Problem description:
Every line of the listing is returned unchanged, and every picture is dropped.

Information shown:

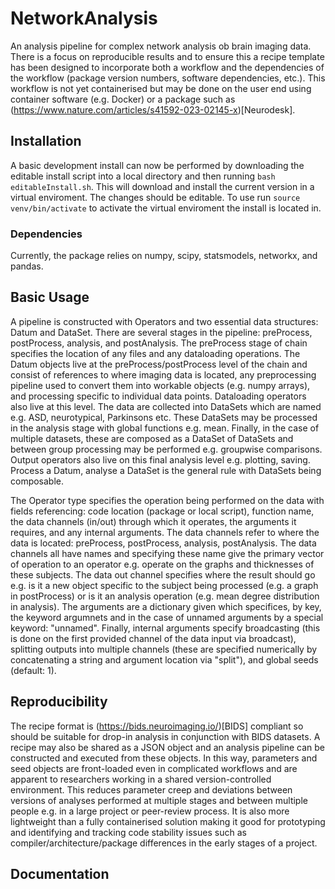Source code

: # NetworkAnalysis
An analysis pipeline for complex network analysis ob brain imaging data. There is a focus on reproducible results and to ensure this a recipe template has been designed to incorporate both a workflow and the dependencies of the workflow (package version numbers, software dependencies, etc.). This workflow is not yet containerised but may be done on the user end using container software (e.g. Docker) or a package such as (https://www.nature.com/articles/s41592-023-02145-x)[Neurodesk].

## Installation
A basic development install can now be performed by downloading the editable install script into a local directory and then running `bash editableInstall.sh`. This will download and install the current version in a virtual enviroment. The changes should be editable. To use run `source venv/bin/activate` to activate the virtual enviroment the install is located in. 

### Dependencies
Currently, the package relies on numpy, scipy, statsmodels, networkx, and pandas.

## Basic Usage
A pipeline is constructed with Operators and two essential data structures: Datum and DataSet. There are several stages in the pipeline: preProcess, postProcess, analysis, and postAnalysis. The preProcess stage of chain specifies the location of any files and any dataloading operations. The Datum objects live at the preProcess/postProcess level of the chain and consist of references to where imaging data is located, any preprocessing pipeline used to convert them into workable objects (e.g. numpy arrays), and processing specific to individual data points. Dataloading operators also live at this level. The data are collected into DataSets which are named e.g. ASD, neurotypical, Parkinsons etc. These DataSets may be processed in the analysis stage with global functions e.g. mean. Finally, in the case of multiple datasets, these are composed as a DataSet of DataSets and between group processing may be performed e.g. groupwise comparisons. Output operators also live on this final analysis level e.g. plotting, saving. Process a Datum, analyse a DataSet is the general rule with DataSets being composable.

The Operator type specifies the operation being performed on the data with fields referencing: code location (package or local script), function name, the data channels (in/out) through which it operates, the arguments it requires, and any internal arguments. The data channels refer to where the data is located: preProcess, postProcess, analysis, postAnalysis. The data channels all have names and specifying these name give the primary vector of operation to an operator e.g. operate on the graphs and thicknesses of these subjects. The data out channel specifies where the result should go e.g. is it a new object specific to the subject being processed (e.g. a graph in postProcess) or is it an analysis operation (e.g. mean degree distribution in analysis). The arguments are a dictionary given which specifices, by key, the keyword argumnets and in the case of unnamed arguments by a special keyword: "unnamed". Finally, internal arguments specify broadcasting (this is done on the first provided channel of the data input via broadcast), splitting outputs into multiple channels (these are specified numerically by concatenating a string and argument location via "split"), and global seeds (default: 1).

## Reproducibility
The recipe format is (https://bids.neuroimaging.io/)[BIDS] compliant so should be suitable for drop-in analysis in conjunction with BIDS datasets. A recipe may also be shared as a JSON object and an analysis pipeline can be constructed and executed from these objects. In this way, parameters and seed objects are front-loaded even in complicated workflows and are apparent to researchers working in a shared version-controlled environment. This reduces parameter creep and deviations between versions of analyses performed at multiple stages and between multiple people e.g. in a large project or peer-review process. It is also more lightweight than a fully containerised solution making it good for prototyping and identifying and tracking code stability issues such as compiler/architecture/package differences in the early stages of a project.

## Documentation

Reply:
Source code

: # NetworkAnalysis
An analysis pipeline for complex network analysis ob brain imaging data. There is a focus on reproducible results and to ensure this a recipe template has been designed to incorporate both a workflow and the dependencies of the workflow (package version numbers, software dependencies, etc.). This workflow is not yet containerised but may be done on the user end using container software (e.g. Docker) or a package such as (https://www.nature.com/articles/s41592-023-02145-x)[Neurodesk].

## Installation
A basic development install can now be performed by downloading the editable install script into a local directory and then running `bash editableInstall.sh`. This will download and install the current version in a virtual enviroment. The changes should be editable. To use run `source venv/bin/activate` to activate the virtual enviroment the install is located in. 

### Dependencies
Currently, the package relies on numpy, scipy, statsmodels, networkx, and pandas.

## Basic Usage
A pipeline is constructed with Operators and two essential data structures: Datum and DataSet. There are several stages in the pipeline: preProcess, postProcess, analysis, and postAnalysis. The preProcess stage of chain specifies the location of any files and any dataloading operations. The Datum objects live at the preProcess/postProcess level of the chain and consist of references to where imaging data is located, any preprocessing pipeline used to convert them into workable objects (e.g. numpy arrays), and processing specific to individual data points. Dataloading operators also live at this level. The data are collected into DataSets which are named e.g. ASD, neurotypical, Parkinsons etc. These DataSets may be processed in the analysis stage with global functions e.g. mean. Finally, in the case of multiple datasets, these are composed as a DataSet of DataSets and between group processing may be performed e.g. groupwise comparisons. Output operators also live on this final analysis level e.g. plotting, saving. Process a Datum, analyse a DataSet is the general rule with DataSets being composable.

The Operator type specifies the operation being performed on the data with fields referencing: code location (package or local script), function name, the data channels (in/out) through which it operates, the arguments it requires, and any internal arguments. The data channels refer to where the data is located: preProcess, postProcess, analysis, postAnalysis. The data channels all have names and specifying these name give the primary vector of operation to an operator e.g. operate on the graphs and thicknesses of these subjects. The data out channel specifies where the result should go e.g. is it a new object specific to the subject being processed (e.g. a graph in postProcess) or is it an analysis operation (e.g. mean degree distribution in analysis). The arguments are a dictionary given which specifices, by key, the keyword argumnets and in the case of unnamed arguments by a special keyword: "unnamed". Finally, internal arguments specify broadcasting (this is done on the first provided channel of the data input via broadcast), splitting outputs into multiple channels (these are specified numerically by concatenating a string and argument location via "split"), and global seeds (default: 1).

## Reproducibility
The recipe format is (https://bids.neuroimaging.io/)[BIDS] compliant so should be suitable for drop-in analysis in conjunction with BIDS datasets. A recipe may also be shared as a JSON object and an analysis pipeline can be constructed and executed from these objects. In this way, parameters and seed objects are front-loaded even in complicated workflows and are apparent to researchers working in a shared version-controlled environment. This reduces parameter creep and deviations between versions of analyses performed at multiple stages and between multiple people e.g. in a large project or peer-review process. It is also more lightweight than a fully containerised solution making it good for prototyping and identifying and tracking code stability issues such as compiler/architecture/package differences in the early stages of a project.

## Documentation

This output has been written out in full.